§ **ABOUT THIS EXERCISE**
All that is asked is a faithful reproduction of the entries.

[Extracted data entries]

____________

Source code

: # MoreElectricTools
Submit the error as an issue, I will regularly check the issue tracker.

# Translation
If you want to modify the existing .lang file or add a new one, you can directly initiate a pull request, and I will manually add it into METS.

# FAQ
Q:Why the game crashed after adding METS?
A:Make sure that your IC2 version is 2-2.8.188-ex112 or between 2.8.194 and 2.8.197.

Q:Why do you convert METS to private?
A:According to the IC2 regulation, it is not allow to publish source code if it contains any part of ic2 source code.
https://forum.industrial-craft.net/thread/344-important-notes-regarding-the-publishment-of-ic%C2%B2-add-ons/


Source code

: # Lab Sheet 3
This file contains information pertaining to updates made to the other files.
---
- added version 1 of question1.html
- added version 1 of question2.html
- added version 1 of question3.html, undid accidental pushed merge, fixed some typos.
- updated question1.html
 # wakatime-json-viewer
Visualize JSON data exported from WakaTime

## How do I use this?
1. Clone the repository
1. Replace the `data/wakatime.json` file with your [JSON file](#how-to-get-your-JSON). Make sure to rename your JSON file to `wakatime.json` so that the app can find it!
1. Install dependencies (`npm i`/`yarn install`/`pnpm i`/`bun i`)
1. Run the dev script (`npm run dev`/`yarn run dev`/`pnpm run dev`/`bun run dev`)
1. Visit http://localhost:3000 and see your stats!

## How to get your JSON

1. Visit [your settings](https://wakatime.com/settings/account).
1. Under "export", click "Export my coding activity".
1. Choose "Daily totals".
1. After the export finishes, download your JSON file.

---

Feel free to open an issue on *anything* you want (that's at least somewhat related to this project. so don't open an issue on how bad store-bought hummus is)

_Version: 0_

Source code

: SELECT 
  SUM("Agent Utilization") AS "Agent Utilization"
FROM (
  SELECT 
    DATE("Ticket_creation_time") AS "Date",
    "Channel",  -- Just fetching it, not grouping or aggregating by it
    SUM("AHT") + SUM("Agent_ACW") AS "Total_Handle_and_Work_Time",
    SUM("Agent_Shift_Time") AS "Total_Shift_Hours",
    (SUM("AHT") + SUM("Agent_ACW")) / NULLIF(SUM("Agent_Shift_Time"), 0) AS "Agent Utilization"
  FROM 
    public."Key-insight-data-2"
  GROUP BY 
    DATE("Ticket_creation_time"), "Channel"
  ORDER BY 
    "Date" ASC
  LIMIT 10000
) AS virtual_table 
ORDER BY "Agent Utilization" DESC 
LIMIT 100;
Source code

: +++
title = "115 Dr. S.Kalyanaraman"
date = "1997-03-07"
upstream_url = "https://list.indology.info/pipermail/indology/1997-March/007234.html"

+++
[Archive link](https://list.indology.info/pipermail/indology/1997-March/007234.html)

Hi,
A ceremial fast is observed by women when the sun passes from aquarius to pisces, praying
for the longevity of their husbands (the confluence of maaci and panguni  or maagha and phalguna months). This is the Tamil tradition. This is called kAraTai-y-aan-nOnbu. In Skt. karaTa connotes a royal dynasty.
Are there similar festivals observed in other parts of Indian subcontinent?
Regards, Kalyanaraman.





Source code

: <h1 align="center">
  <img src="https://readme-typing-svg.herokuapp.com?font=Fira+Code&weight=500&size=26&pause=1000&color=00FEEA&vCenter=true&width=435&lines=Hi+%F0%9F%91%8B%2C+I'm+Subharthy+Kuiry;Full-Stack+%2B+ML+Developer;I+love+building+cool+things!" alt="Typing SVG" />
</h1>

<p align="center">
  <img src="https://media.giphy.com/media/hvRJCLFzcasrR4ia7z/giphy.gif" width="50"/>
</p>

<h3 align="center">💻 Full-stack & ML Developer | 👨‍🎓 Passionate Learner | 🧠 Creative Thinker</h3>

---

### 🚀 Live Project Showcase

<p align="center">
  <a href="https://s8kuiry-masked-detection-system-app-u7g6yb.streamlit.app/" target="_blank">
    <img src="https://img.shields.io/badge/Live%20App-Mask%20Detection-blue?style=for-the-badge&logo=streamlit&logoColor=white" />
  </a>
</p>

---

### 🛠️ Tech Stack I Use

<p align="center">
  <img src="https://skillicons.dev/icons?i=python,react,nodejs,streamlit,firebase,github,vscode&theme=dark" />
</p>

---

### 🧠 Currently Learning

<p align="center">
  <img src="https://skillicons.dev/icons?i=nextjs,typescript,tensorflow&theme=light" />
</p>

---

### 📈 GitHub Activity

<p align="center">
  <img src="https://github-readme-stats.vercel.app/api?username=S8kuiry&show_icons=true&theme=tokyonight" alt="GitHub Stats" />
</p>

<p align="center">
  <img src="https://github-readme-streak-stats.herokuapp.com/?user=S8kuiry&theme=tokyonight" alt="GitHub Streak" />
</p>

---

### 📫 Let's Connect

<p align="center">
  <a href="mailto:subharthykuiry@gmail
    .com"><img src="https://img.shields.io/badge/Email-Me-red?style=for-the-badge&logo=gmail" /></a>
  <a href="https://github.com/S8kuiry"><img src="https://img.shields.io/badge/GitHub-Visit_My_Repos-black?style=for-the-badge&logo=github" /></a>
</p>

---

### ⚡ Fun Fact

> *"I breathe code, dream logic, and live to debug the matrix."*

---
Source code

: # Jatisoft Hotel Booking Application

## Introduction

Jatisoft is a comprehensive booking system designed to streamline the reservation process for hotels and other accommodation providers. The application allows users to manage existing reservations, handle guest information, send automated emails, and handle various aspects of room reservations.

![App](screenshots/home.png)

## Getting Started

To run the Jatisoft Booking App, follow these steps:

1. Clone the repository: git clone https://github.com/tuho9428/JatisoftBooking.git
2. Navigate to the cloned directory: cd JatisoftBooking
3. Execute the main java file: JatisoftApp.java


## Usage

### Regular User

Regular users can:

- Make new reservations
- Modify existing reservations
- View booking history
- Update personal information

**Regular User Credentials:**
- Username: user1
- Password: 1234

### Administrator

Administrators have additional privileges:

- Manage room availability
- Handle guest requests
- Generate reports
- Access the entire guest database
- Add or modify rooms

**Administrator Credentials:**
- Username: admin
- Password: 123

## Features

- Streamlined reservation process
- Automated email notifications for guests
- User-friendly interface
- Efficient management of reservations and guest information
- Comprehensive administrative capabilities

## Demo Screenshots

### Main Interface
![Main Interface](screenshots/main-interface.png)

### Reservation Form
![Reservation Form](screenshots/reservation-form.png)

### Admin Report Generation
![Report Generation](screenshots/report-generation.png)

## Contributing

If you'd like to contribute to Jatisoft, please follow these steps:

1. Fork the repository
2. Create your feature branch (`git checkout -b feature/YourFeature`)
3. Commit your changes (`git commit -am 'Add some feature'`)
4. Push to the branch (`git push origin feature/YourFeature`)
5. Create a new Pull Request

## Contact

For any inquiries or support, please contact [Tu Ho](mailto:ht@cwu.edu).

____________

§ **TASK SOLUTION**
Source code

: # MoreElectricTools
Submit the error as an issue, I will regularly check the issue tracker.

# Translation
If you want to modify the existing .lang file or add a new one, you can directly initiate a pull request, and I will manually add it into METS.

# FAQ
Q:Why the game crashed after adding METS?
A:Make sure that your IC2 version is 2-2.8.188-ex112 or between 2.8.194 and 2.8.197.

Q:Why do you convert METS to private?
A:According to the IC2 regulation, it is not allow to publish source code if it contains any part of ic2 source code.
https://forum.industrial-craft.net/thread/344-important-notes-regarding-the-publishment-of-ic%C2%B2-add-ons/


Source code

: # Lab Sheet 3
This file contains information pertaining to updates made to the other files.
---
- added version 1 of question1.html
- added version 1 of question2.html
- added version 1 of question3.html, undid accidental pushed merge, fixed some typos.
- updated question1.html
 # wakatime-json-viewer
Visualize JSON data exported from WakaTime

## How do I use this?
1. Clone the repository
1. Replace the `data/wakatime.json` file with your [JSON file](#how-to-get-your-JSON). Make sure to rename your JSON file to `wakatime.json` so that the app can find it!
1. Install dependencies (`npm i`/`yarn install`/`pnpm i`/`bun i`)
1. Run the dev script (`npm run dev`/`yarn run dev`/`pnpm run dev`/`bun run dev`)
1. Visit http://localhost:3000 and see your stats!

## How to get your JSON

1. Visit [your settings](https://wakatime.com/settings/account).
1. Under "export", click "Export my coding activity".
1. Choose "Daily totals".
1. After the export finishes, download your JSON file.

---

Feel free to open an issue on *anything* you want (that's at least somewhat related to this project. so don't open an issue on how bad store-bought hummus is)

_Version: 0_

Source code

: SELECT 
  SUM("Agent Utilization") AS "Agent Utilization"
FROM (
  SELECT 
    DATE("Ticket_creation_time") AS "Date",
    "Channel",  -- Just fetching it, not grouping or aggregating by it
    SUM("AHT") + SUM("Agent_ACW") AS "Total_Handle_and_Work_Time",
    SUM("Agent_Shift_Time") AS "Total_Shift_Hours",
    (SUM("AHT") + SUM("Agent_ACW")) / NULLIF(SUM("Agent_Shift_Time"), 0) AS "Agent Utilization"
  FROM 
    public."Key-insight-data-2"
  GROUP BY 
    DATE("Ticket_creation_time"), "Channel"
  ORDER BY 
    "Date" ASC
  LIMIT 10000
) AS virtual_table 
ORDER BY "Agent Utilization" DESC 
LIMIT 100;
Source code

: +++
title = "115 Dr. S.Kalyanaraman"
date = "1997-03-07"
upstream_url = "https://list.indology.info/pipermail/indology/1997-March/007234.html"

+++
[Archive link](https://list.indology.info/pipermail/indology/1997-March/007234.html)

Hi,
A ceremial fast is observed by women when the sun passes from aquarius to pisces, praying
for the longevity of their husbands (the confluence of maaci and panguni  or maagha and phalguna months). This is the Tamil tradition. This is called kAraTai-y-aan-nOnbu. In Skt. karaTa connotes a royal dynasty.
Are there similar festivals observed in other parts of Indian subcontinent?
Regards, Kalyanaraman.





Source code

: <h1 align="center">
  <img src="https://readme-typing-svg.herokuapp.com?font=Fira+Code&weight=500&size=26&pause=1000&color=00FEEA&vCenter=true&width=435&lines=Hi+%F0%9F%91%8B%2C+I'm+Subharthy+Kuiry;Full-Stack+%2B+ML+Developer;I+love+building+cool+things!" alt="Typing SVG" />
</h1>

<p align="center">
  <img src="https://media.giphy.com/media/hvRJCLFzcasrR4ia7z/giphy.gif" width="50"/>
</p>

<h3 align="center">💻 Full-stack & ML Developer | 👨‍🎓 Passionate Learner | 🧠 Creative Thinker</h3>

---

### 🚀 Live Project Showcase

<p align="center">
  <a href="https://s8kuiry-masked-detection-system-app-u7g6yb.streamlit.app/" target="_blank">
    <img src="https://img.shields.io/badge/Live%20App-Mask%20Detection-blue?style=for-the-badge&logo=streamlit&logoColor=white" />
  </a>
</p>

---

### 🛠️ Tech Stack I Use

<p align="center">
  <img src="https://skillicons.dev/icons?i=python,react,nodejs,streamlit,firebase,github,vscode&theme=dark" />
</p>

---

### 🧠 Currently Learning

<p align="center">
  <img src="https://skillicons.dev/icons?i=nextjs,typescript,tensorflow&theme=light" />
</p>

---

### 📈 GitHub Activity

<p align="center">
  <img src="https://github-readme-stats.vercel.app/api?username=S8kuiry&show_icons=true&theme=tokyonight" alt="GitHub Stats" />
</p>

<p align="center">
  <img src="https://github-readme-streak-stats.herokuapp.com/?user=S8kuiry&theme=tokyonight" alt="GitHub Streak" />
</p>

---

### 📫 Let's Connect

<p align="center">
  <a href="mailto:subharthykuiry@gmail
    .com"><img src="https://img.shields.io/badge/Email-Me-red?style=for-the-badge&logo=gmail" /></a>
  <a href="https://github.com/S8kuiry"><img src="https://img.shields.io/badge/GitHub-Visit_My_Repos-black?style=for-the-badge&logo=github" /></a>
</p>

---

### ⚡ Fun Fact

> *"I breathe code, dream logic, and live to debug the matrix."*

---
Source code

: # Jatisoft Hotel Booking Application

## Introduction

Jatisoft is a comprehensive booking system designed to streamline the reservation process for hotels and other accommodation providers. The application allows users to manage existing reservations, handle guest information, send automated emails, and handle various aspects of room reservations.

![App](screenshots/home.png)

## Getting Started

To run the Jatisoft Booking App, follow these steps:

1. Clone the repository: git clone https://github.com/tuho9428/JatisoftBooking.git
2. Navigate to the cloned directory: cd JatisoftBooking
3. Execute the main java file: JatisoftApp.java


## Usage

### Regular User

Regular users can:

- Make new reservations
- Modify existing reservations
- View booking history
- Update personal information

**Regular User Credentials:**
- Username: user1
- Password: 1234

### Administrator

Administrators have additional privileges:

- Manage room availability
- Handle guest requests
- Generate reports
- Access the entire guest database
- Add or modify rooms

**Administrator Credentials:**
- Username: admin
- Password: 123

## Features

- Streamlined reservation process
- Automated email notifications for guests
- User-friendly interface
- Efficient management of reservations and guest information
- Comprehensive administrative capabilities

## Demo Screenshots

### Main Interface
![Main Interface](screenshots/main-interface.png)

### Reservation Form
![Reservation Form](screenshots/reservation-form.png)

### Admin Report Generation
![Report Generation](screenshots/report-generation.png)

## Contributing

If you'd like to contribute to Jatisoft, please follow these steps:

1. Fork the repository
2. Create your feature branch (`git checkout -b feature/YourFeature`)
3. Commit your changes (`git commit -am 'Add some feature'`)
4. Push to the branch (`git push origin feature/YourFeature`)
5. Create a new Pull Request

## Contact

For any inquiries or support, please contact [Tu Ho](mailto:ht@cwu.edu).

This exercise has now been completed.